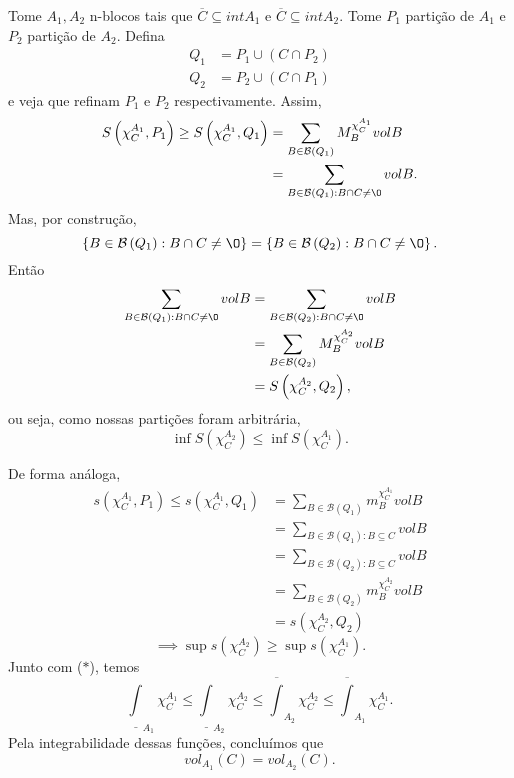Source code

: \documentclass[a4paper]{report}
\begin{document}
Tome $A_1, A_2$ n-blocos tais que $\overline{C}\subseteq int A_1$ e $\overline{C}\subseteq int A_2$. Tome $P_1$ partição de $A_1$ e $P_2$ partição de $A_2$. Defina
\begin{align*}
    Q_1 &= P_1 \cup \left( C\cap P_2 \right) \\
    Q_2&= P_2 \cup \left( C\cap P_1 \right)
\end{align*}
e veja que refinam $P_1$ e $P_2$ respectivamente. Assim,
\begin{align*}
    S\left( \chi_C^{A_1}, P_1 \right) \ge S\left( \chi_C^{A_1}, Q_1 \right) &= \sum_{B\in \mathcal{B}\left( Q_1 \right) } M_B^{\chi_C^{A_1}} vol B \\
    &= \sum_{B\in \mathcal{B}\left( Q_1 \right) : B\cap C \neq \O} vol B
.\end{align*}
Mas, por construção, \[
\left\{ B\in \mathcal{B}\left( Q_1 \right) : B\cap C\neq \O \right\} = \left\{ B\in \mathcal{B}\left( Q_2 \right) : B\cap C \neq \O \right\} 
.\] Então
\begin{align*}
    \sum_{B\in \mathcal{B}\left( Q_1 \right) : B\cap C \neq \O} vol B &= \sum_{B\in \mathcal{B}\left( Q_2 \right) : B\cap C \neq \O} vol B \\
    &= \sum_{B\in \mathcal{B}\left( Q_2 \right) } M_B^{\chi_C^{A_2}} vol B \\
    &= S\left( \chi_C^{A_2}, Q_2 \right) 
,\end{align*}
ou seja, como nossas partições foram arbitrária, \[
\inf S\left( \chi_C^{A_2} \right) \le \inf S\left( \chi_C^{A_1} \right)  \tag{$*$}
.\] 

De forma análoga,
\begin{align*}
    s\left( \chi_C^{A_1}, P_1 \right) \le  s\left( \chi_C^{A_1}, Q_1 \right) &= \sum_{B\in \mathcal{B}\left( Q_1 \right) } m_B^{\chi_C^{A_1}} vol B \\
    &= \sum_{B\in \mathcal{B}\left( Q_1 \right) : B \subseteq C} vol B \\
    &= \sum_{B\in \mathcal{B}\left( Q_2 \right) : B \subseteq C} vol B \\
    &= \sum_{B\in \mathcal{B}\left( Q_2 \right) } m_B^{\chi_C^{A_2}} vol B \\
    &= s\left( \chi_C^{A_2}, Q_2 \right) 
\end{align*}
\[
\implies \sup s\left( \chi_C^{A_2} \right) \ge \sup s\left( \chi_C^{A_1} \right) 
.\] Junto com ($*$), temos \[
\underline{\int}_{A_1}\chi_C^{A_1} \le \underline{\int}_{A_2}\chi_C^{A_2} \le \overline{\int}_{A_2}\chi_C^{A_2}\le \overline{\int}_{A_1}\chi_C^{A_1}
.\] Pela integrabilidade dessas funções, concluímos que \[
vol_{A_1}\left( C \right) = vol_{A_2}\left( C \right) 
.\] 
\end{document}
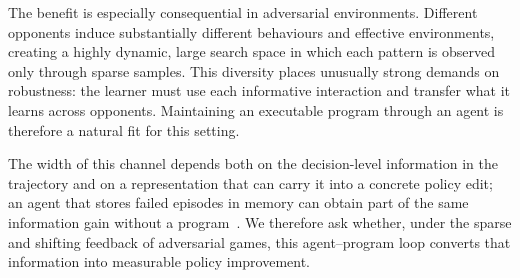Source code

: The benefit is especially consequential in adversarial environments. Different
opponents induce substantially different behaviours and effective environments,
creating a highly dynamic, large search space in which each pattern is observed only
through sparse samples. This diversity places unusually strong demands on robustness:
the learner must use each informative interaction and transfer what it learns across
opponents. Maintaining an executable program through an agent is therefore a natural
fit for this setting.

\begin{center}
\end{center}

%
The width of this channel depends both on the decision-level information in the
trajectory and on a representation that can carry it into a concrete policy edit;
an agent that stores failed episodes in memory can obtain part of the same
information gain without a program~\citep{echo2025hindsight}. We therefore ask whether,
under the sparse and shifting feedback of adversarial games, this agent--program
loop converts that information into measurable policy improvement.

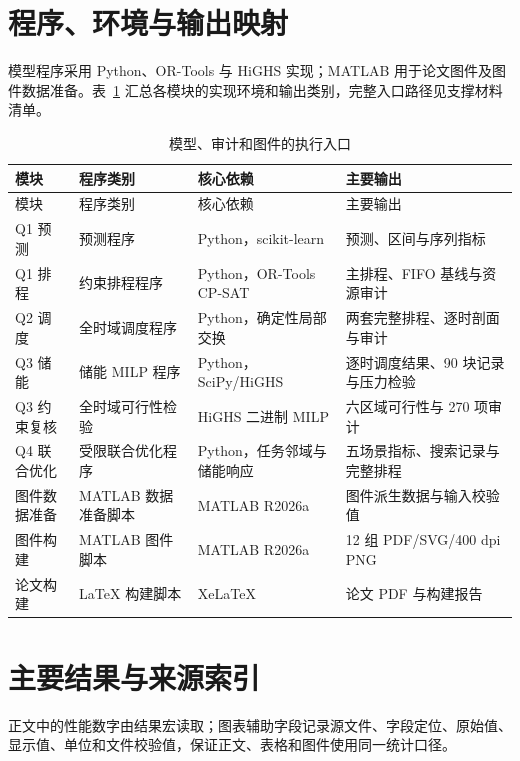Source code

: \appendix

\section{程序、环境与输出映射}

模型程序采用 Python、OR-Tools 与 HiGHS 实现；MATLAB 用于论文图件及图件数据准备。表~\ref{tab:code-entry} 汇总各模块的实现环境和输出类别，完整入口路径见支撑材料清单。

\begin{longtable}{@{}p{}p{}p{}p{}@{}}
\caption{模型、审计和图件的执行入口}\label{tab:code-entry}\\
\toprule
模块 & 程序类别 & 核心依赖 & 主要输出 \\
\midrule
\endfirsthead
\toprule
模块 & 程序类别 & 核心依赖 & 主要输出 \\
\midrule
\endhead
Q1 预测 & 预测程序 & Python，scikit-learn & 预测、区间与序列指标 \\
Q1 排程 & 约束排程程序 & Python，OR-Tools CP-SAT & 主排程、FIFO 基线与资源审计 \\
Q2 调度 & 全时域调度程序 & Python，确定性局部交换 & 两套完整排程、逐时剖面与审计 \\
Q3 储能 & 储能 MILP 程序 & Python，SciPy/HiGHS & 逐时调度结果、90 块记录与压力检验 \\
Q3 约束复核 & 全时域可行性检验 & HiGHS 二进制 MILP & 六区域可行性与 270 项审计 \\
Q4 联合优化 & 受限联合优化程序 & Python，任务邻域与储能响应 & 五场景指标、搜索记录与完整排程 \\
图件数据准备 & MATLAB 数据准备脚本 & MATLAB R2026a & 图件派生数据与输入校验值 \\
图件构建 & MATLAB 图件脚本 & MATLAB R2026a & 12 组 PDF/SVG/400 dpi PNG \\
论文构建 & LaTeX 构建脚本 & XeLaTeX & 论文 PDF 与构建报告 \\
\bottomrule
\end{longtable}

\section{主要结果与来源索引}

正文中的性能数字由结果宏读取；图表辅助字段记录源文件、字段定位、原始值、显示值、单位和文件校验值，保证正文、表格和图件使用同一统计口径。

...

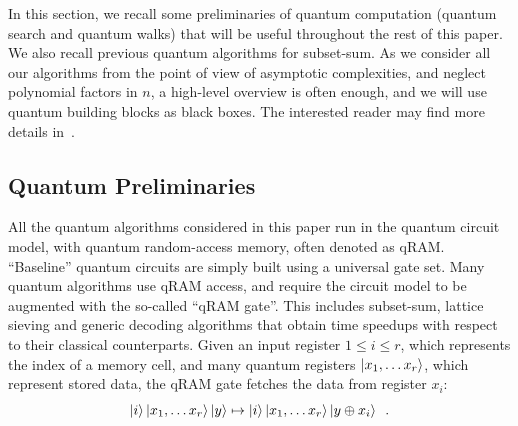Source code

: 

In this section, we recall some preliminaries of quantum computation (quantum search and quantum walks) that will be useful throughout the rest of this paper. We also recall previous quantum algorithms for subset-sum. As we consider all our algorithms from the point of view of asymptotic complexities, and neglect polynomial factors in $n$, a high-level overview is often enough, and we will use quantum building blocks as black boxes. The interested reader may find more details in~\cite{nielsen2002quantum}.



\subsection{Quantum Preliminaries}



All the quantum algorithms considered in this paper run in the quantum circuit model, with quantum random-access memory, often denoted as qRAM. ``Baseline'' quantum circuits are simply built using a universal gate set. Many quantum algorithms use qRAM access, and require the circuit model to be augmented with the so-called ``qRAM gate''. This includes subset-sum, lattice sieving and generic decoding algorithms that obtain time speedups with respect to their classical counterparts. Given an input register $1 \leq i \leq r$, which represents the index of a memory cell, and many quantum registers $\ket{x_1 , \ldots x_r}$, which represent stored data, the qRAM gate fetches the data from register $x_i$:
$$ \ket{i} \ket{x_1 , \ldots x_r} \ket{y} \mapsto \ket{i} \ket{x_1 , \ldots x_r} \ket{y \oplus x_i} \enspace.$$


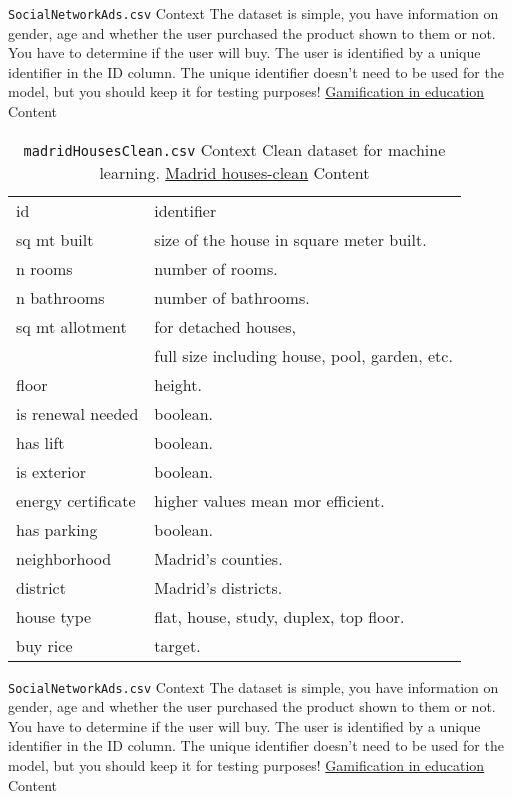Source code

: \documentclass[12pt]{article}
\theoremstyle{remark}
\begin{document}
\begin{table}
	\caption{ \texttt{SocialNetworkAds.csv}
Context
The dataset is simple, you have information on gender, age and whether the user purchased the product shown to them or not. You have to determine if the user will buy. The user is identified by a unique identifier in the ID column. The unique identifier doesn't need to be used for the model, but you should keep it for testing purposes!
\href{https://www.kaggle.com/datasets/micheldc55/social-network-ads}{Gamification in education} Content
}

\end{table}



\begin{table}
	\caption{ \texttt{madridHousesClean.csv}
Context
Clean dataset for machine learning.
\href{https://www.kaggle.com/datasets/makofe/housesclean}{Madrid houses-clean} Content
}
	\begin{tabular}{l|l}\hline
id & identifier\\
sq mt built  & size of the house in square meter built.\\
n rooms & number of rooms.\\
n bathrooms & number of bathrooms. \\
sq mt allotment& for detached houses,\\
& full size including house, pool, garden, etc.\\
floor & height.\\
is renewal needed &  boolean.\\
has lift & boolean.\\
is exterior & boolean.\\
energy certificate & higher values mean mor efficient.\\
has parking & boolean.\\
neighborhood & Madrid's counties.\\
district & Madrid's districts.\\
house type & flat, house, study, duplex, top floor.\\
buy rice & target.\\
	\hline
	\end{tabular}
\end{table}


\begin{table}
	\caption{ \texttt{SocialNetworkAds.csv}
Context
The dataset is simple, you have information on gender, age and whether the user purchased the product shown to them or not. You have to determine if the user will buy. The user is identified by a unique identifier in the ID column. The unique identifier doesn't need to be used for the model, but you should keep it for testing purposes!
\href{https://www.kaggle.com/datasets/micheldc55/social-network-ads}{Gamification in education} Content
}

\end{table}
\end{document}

---

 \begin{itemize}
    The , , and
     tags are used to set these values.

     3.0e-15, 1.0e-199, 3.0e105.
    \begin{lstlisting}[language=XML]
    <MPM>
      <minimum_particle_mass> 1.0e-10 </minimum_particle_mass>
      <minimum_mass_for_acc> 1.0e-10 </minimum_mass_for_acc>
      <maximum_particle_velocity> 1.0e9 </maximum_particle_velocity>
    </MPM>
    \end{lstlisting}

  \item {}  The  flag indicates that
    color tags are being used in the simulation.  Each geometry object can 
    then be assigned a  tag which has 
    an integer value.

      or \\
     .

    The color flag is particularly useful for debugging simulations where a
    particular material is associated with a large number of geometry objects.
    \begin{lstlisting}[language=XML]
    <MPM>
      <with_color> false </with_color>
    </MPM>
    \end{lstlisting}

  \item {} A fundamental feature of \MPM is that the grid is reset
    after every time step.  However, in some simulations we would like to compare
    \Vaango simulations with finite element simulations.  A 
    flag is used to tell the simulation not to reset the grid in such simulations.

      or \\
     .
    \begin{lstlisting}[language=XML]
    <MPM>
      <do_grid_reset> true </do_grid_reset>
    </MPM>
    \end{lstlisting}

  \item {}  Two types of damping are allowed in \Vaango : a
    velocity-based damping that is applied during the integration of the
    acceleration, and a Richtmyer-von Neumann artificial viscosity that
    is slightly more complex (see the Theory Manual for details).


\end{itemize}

**Exercise details**:
The answer must consist of every line from the entries above that contains the string "subseteq".

**Answer**:
Tome $A_1, A_2$ n-blocos tais que $\overline{C}\subseteq int A_1$ e $\overline{C}\subseteq int A_2$. Tome $P_1$ partição de $A_1$ e $P_2$ partição de $A_2$. Defina
    &= \sum_{B\in \mathcal{B}\left( Q_1 \right) : B \subseteq C} vol B \\
    &= \sum_{B\in \mathcal{B}\left( Q_2 \right) : B \subseteq C} vol B \\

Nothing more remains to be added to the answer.